TO DO
Reproduce the whole listing, character for character.

........

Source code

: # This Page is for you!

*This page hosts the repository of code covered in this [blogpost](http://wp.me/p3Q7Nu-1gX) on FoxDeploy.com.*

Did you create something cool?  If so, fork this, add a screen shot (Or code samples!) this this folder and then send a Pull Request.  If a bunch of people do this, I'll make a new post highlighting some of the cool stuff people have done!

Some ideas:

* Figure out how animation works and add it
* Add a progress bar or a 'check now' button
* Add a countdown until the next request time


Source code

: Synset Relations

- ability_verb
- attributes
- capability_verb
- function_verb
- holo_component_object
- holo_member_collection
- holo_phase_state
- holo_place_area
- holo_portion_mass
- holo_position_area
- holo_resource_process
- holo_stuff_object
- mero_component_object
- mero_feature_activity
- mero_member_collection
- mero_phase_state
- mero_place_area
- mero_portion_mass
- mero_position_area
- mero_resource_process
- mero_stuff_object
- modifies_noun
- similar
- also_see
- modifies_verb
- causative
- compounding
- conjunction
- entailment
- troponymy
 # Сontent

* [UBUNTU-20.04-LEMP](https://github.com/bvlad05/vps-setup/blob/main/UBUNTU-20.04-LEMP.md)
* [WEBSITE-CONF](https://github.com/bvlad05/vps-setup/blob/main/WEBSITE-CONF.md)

........

SOLUTION TO THE PROBLEM
Source code

: # This Page is for you!

*This page hosts the repository of code covered in this [blogpost](http://wp.me/p3Q7Nu-1gX) on FoxDeploy.com.*

Did you create something cool?  If so, fork this, add a screen shot (Or code samples!) this this folder and then send a Pull Request.  If a bunch of people do this, I'll make a new post highlighting some of the cool stuff people have done!

Some ideas:

* Figure out how animation works and add it
* Add a progress bar or a 'check now' button
* Add a countdown until the next request time


Source code

: Synset Relations

- ability_verb
- attributes
- capability_verb
- function_verb
- holo_component_object
- holo_member_collection
- holo_phase_state
- holo_place_area
- holo_portion_mass
- holo_position_area
- holo_resource_process
- holo_stuff_object
- mero_component_object
- mero_feature_activity
- mero_member_collection
- mero_phase_state
- mero_place_area
- mero_portion_mass
- mero_position_area
- mero_resource_process
- mero_stuff_object
- modifies_noun
- similar
- also_see
- modifies_verb
- causative
- compounding
- conjunction
- entailment
- troponymy
 # Сontent

* [UBUNTU-20.04-LEMP](https://github.com/bvlad05/vps-setup/blob/main/UBUNTU-20.04-LEMP.md)
* [WEBSITE-CONF](https://github.com/bvlad05/vps-setup/blob/main/WEBSITE-CONF.md)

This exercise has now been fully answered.